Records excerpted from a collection
Segment Open
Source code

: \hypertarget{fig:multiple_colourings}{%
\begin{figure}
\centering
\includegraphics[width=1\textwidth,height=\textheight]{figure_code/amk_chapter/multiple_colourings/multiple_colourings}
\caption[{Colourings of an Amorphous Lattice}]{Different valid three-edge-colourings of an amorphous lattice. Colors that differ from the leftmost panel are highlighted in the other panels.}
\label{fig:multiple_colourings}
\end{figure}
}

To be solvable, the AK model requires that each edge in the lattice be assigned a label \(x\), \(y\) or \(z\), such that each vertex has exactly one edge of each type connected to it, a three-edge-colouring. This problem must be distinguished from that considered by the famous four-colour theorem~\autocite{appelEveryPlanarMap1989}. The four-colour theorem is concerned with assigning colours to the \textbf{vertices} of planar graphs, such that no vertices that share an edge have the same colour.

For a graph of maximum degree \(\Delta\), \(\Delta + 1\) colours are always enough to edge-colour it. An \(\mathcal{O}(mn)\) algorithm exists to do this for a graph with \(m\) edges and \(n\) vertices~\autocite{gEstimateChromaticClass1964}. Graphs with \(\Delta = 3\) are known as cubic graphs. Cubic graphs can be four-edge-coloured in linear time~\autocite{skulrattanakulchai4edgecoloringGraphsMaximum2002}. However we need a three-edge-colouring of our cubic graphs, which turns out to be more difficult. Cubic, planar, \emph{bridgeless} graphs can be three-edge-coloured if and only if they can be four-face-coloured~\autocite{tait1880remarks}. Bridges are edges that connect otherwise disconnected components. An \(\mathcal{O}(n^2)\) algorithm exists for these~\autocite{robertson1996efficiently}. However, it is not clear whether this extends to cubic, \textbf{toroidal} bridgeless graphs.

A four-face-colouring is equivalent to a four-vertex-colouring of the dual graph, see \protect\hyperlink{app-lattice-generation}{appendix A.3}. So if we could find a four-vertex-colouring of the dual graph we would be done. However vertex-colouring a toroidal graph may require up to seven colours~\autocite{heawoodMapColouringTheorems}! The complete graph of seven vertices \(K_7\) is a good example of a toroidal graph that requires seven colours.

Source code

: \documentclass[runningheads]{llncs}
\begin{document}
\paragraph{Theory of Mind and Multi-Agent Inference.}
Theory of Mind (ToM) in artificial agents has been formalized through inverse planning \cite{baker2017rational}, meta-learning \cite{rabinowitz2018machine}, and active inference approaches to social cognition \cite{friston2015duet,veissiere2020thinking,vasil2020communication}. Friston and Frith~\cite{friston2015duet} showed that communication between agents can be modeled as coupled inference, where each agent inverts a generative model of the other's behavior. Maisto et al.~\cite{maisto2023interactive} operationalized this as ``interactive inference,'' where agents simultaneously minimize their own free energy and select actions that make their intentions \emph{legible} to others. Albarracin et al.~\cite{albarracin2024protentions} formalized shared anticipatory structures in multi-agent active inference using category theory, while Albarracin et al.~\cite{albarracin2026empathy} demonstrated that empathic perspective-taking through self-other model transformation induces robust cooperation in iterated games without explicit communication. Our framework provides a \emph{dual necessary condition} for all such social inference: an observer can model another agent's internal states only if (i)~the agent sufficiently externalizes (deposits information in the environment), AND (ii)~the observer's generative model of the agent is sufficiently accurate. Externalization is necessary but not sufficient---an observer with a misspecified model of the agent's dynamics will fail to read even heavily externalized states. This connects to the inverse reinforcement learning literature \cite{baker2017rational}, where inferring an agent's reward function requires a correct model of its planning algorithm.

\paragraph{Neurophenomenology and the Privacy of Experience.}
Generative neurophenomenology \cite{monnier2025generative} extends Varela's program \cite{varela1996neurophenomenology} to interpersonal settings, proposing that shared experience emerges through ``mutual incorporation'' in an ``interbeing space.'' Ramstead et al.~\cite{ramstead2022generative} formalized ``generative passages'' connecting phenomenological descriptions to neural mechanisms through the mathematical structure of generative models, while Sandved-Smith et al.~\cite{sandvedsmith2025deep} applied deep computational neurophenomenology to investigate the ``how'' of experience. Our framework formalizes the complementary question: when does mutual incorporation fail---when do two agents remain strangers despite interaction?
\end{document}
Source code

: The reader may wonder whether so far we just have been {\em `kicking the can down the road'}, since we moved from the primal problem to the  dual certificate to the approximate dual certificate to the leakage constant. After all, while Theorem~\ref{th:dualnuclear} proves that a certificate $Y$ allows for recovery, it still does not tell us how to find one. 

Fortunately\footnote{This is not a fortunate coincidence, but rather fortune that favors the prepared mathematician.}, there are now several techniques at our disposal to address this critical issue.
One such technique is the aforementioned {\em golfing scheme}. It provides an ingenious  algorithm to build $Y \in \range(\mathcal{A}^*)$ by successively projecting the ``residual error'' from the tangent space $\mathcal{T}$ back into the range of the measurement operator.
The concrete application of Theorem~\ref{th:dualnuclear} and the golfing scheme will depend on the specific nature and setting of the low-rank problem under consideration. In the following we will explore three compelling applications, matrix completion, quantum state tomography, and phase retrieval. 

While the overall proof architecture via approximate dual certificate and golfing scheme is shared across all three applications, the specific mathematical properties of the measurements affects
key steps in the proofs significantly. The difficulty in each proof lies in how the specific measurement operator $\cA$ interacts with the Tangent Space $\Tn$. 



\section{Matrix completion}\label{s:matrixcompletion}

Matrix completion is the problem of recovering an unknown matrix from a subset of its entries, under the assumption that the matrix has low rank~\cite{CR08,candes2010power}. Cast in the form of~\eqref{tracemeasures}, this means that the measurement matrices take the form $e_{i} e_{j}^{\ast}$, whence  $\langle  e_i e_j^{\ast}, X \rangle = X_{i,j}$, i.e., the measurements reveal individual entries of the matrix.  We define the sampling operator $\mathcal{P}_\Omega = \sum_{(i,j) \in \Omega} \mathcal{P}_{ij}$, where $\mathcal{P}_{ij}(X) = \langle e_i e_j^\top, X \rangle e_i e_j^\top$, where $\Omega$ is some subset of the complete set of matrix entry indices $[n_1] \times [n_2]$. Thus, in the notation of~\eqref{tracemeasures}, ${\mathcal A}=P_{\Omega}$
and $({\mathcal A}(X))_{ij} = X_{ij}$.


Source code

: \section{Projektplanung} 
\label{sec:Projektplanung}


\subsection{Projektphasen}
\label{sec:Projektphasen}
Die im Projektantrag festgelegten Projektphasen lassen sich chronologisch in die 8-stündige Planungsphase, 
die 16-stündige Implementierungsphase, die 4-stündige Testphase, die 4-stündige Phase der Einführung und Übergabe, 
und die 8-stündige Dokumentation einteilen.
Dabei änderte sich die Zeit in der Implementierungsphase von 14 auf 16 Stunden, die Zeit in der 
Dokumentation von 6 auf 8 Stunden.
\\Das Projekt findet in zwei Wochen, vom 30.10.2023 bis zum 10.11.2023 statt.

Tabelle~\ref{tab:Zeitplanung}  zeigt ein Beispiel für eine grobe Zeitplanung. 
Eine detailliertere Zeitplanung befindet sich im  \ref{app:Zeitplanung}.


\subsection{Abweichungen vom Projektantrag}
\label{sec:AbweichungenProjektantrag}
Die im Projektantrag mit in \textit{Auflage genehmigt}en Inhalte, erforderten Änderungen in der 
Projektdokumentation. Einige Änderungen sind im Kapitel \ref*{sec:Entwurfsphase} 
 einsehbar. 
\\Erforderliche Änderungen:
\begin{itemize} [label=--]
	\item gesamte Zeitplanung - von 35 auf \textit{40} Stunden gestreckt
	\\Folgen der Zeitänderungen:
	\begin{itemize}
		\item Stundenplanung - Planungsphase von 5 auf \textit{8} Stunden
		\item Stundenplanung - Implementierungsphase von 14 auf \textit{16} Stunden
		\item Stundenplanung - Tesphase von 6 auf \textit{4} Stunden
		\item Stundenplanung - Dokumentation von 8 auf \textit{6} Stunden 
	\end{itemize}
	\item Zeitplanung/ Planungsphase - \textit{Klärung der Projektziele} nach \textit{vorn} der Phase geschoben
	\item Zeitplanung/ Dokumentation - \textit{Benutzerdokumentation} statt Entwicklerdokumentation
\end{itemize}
Segment Closed
Answer with a number only: how many lines above include the word "Planungsphase"?

▸ **ANSWER**
3